The practical workflow is repeatable: paste the new chapter, apply your locked voice assignments, generate, listen, adjust, export. Because you set the casting once, each new episode becomes a quick production loop rather than a fresh decision every time.
What you export and where it goes
When an episode sounds right, you export it as an MP3 that you download and keep. That file is yours to publish wherever you already reach readers. AudioProducer.ai produces the audio file; it does not distribute, publish, or host it for you, and it is not connected to Audible, Spotify, Apple, or any podcast feed. You take the finished file and post it on the platform of your choice, whether that is a podcast host, a members area, a download link for your readers, or anywhere else you share your work.
You can start free with 1,200 words, no card required, which is enough to run a full chapter through and hear the result on your own writing. Paid plans start from $39.99 per month when you are ready to produce a series in volume. Whatever you make, the text and the audio remain yours.
Frequently asked questions
Ready to hear your serial out loud? Try a chapter free and listen to how it sounds in your narrator's voice.
Frequently asked questions
- Can I turn my Radish serial into audio without narrating it myself?
- Yes. You paste your chapter text into AudioProducer.ai, choose or clone a voice, and generate a finished MP3. You do not record anything yourself, and voice cloning requires consent to use your own voice or one you have permission to use.

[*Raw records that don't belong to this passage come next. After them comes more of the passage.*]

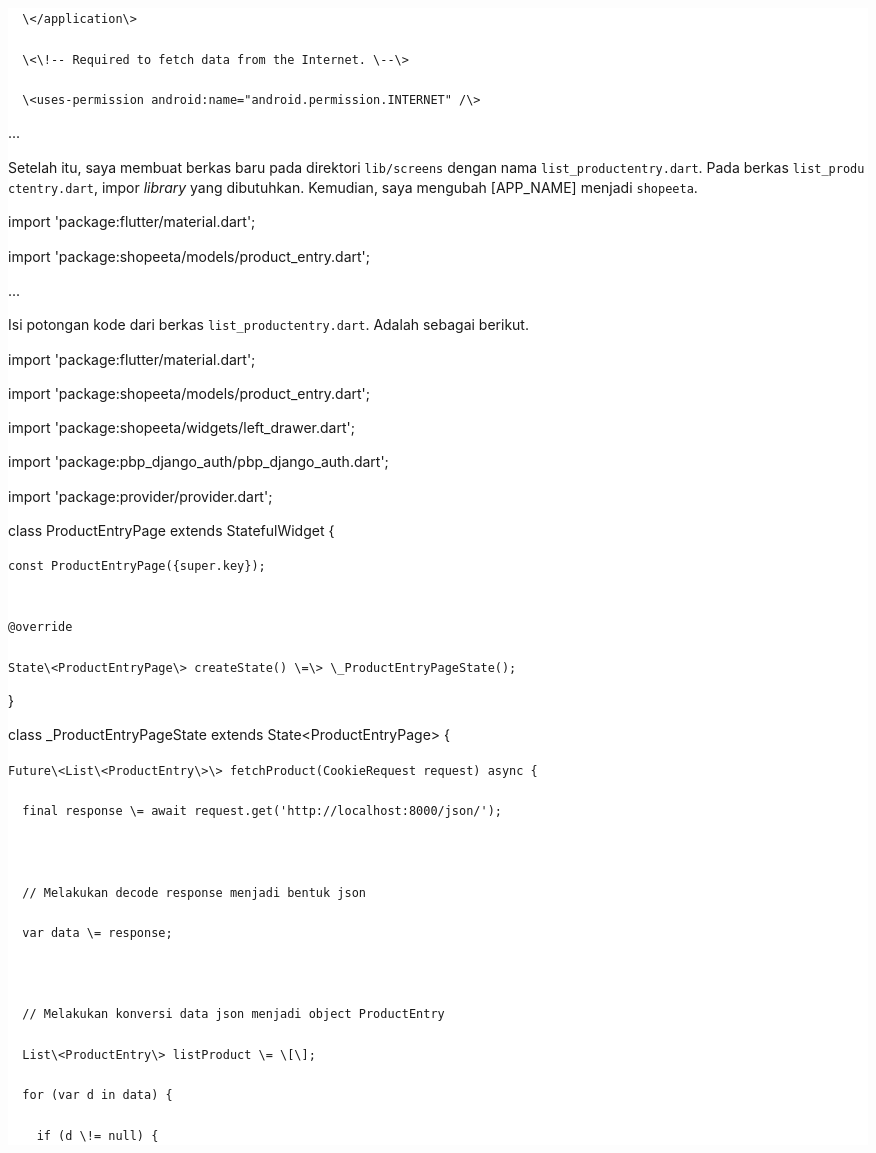      \</application\>

      \<\!-- Required to fetch data from the Internet. \--\>

      \<uses-permission android:name="android.permission.INTERNET" /\>

  ...


  Setelah itu, saya membuat berkas baru pada direktori `lib/screens` dengan nama `list_productentry.dart`. Pada berkas `list_productentry.dart`, impor *library* yang dibutuhkan. Kemudian, saya mengubah \[APP\_NAME\] menjadi `shopeeta`. 


  import 'package:flutter/material.dart';

  import 'package:shopeeta/models/product\_entry.dart';

  ...


  Isi potongan kode dari berkas `list_productentry.dart`. Adalah sebagai berikut.

  import 'package:flutter/material.dart';

  import 'package:shopeeta/models/product\_entry.dart';

  import 'package:shopeeta/widgets/left\_drawer.dart';

  import 'package:pbp\_django\_auth/pbp\_django\_auth.dart';

  import 'package:provider/provider.dart';


  class ProductEntryPage extends StatefulWidget {

    const ProductEntryPage({super.key});


    @override

    State\<ProductEntryPage\> createState() \=\> \_ProductEntryPageState();

  }


  class \_ProductEntryPageState extends State\<ProductEntryPage\> {

    Future\<List\<ProductEntry\>\> fetchProduct(CookieRequest request) async {

      final response \= await request.get('http://localhost:8000/json/');

      

      // Melakukan decode response menjadi bentuk json

      var data \= response;

      

      // Melakukan konversi data json menjadi object ProductEntry

      List\<ProductEntry\> listProduct \= \[\];

      for (var d in data) {

        if (d \!= null) {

- Does AudioProducer.ai publish my serial audio to Audible, Spotify, or a podcast feed?
- No. AudioProducer.ai exports an audio file you download and keep. It does not distribute, publish, or host your audio, and it is not connected to Audible, Spotify, Apple, or any podcast feed. You take the file and publish it wherever you already reach readers.
- How do I keep character voices consistent across a long serial?
- Choose your narrator and character voices early and reuse the same assignments for every new episode. Keep a short note of who sounds like what, plus the pronunciation of any invented names, so episode forty matches episode three.